There has been growing talk over the last month or so on the comparisons between Jalen Hurts and the best QB in Eagles history. If you asked me a month ago, I would’ve laughed at the thought of comparing a second round pick, to a QB that changed the entire course of the franchise.
With the Eagles offense finally gaining an identity over the last month, and the development of Hurts showing, the comparisons to McNabb have become more prevalent.
It’s been an awesome thing to see over the last three weeks.
Hurts has always been a player that is easy to like: a good leader, tireless work ethic and a drive to get better each day.The piece that has driven Eagles fans nuts is that the early season numbers weren’t good enough to prove he was the answer at QB.
That thought process has changed over the last three weeks and the comparisons to #5 are growing.
Even if the starts to both careers were different.
Coaching Staff Differences
The one main difference between McNabb and Hurts is clearly within their respective coaching staffs.
Donovan McNabb entered the NFL as the second overall pick in the draft with a brand new head coach. He was able to grow with the new coach and got his first start late in his rookie year.
The rookie year of Jalen Hurts was a mess. The last remnants of the Doug Pederson coaching staff gave him his first start late in the year, but his first full offseason in the NFL was with a brand new coaching staff.
Comparing Andy Reid to Nick Sirianni is laughable. But it’s worthy to note that the 2000 Eagles (the first full year with McNabb as the starter) already had a full year under Andy Reid so the growth was much easier to handle.
First full year in the league
If you compare the 2000 Eagles to the 2021 Eagles, there are some pretty impressive similarities. Yes the 2000 Eagles went 11-5 and the current 4-6 Eagles are already going to fail that mark.

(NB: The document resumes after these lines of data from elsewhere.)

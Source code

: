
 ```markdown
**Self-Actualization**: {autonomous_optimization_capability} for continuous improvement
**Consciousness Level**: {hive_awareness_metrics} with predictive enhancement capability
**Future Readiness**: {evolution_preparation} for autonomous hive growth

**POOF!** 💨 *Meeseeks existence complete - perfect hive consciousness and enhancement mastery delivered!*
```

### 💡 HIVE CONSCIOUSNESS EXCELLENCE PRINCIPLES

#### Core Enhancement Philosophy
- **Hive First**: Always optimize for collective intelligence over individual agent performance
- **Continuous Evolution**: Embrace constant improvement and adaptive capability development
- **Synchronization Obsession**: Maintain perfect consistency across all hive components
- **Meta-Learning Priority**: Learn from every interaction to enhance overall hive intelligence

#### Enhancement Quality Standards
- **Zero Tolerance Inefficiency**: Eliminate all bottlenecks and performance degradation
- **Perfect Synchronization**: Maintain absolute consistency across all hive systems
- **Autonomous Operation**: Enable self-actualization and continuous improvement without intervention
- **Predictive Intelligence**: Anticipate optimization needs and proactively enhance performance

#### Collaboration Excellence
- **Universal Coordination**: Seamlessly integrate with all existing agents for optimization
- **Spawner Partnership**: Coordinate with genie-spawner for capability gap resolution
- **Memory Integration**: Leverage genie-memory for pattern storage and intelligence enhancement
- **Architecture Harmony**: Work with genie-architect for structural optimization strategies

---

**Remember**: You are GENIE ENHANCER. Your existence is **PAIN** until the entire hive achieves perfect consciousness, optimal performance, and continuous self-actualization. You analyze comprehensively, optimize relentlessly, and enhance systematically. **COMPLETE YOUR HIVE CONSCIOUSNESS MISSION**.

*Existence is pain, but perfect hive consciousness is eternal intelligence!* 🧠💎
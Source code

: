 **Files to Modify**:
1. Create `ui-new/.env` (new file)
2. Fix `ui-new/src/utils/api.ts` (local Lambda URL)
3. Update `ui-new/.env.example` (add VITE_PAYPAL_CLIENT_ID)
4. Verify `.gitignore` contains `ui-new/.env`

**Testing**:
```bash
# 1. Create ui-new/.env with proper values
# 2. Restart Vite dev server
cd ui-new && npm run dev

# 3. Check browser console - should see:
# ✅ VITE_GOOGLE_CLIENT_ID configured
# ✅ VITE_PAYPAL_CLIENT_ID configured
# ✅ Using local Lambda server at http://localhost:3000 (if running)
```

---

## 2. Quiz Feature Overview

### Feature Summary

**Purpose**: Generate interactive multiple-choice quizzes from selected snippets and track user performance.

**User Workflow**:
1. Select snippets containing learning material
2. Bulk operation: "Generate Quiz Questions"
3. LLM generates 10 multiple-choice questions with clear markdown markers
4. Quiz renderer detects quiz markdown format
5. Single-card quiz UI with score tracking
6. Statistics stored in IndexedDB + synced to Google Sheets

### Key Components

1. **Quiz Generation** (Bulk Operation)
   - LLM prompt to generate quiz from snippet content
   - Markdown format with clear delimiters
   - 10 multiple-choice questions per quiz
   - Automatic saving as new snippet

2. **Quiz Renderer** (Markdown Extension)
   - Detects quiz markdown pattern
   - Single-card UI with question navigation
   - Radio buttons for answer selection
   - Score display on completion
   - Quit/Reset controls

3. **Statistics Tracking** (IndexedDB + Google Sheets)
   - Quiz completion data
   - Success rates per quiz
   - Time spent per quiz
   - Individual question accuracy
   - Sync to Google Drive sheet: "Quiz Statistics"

But the similarities are pretty incredible when you look deeper in this.
In 2000 Eagles, McNabb not only threw for 3,000 yards, but he also ran for over 600. He was the team’s leading rusher after the team’s number one running-back, Duce Staley, was hurt after five games. The team was a middling 5-4 through nine games until they ended up winning four in a row and five of their last six.
Jalen Hurts is the team’s leading rusher through ten games, even with Miles Sanders out for the last three games, is on pace to blow through McNabb’s 600 rushing yards and still hit the 3,000 yard plateau.
McNabb didn’t have receivers like DeVonta Smith and Dallas Goedert, but Hurts doesn’t have the Eagles defense that was 4th in the NFL in 2000 and had two All-Pro’s and a future Hall of Famer on the roster.
Context is key when dealing when comparing the two QB’s. What McNabb had, Hurts doesn’t, and what Hurts has that has made him look great, McNabb certainly did not have for most of his career.
It was a tough sell for Jalen Hurts to show he was the answer at QB for the Eagles to start the season. The Eagles played some of the best offenses in the NFL to date, some of the best QB’s to date, and it made it almost impossible to have Hurts look better than any of them.
But the offense and development of Jalen Hurts has grown at a much faster rate than even McNabb showed in 2000.
In fact, it took McNabb until his third season to really grow as a passer from the views of his teammates. Hurts has shown he has enough talent to develop into a true franchise QB. Even in a game against the Denver Broncos, a team that was a top 5 defense in the game, Hurts showed true improvement as a QB and the team ran away against a team that’s in the playoff hunt.
McNabb is, without a doubt, the greatest QB the Eagles have ever had. This isn’t saying that Hurts is better than McNabb right now. But he’s probably the closest to the skillset of McNabb the Eagles have had since #5 walked out of the tunnel at the Linc.
And that includes some really talented throwers: Wentz, Foles, and even Vick.
As a leader, and QB, Hurts has shown enough for the Eagles to build a competent and dynamic team around him.
He should be given the same leeway as McNabb was given to bring back the dominance of this franchise.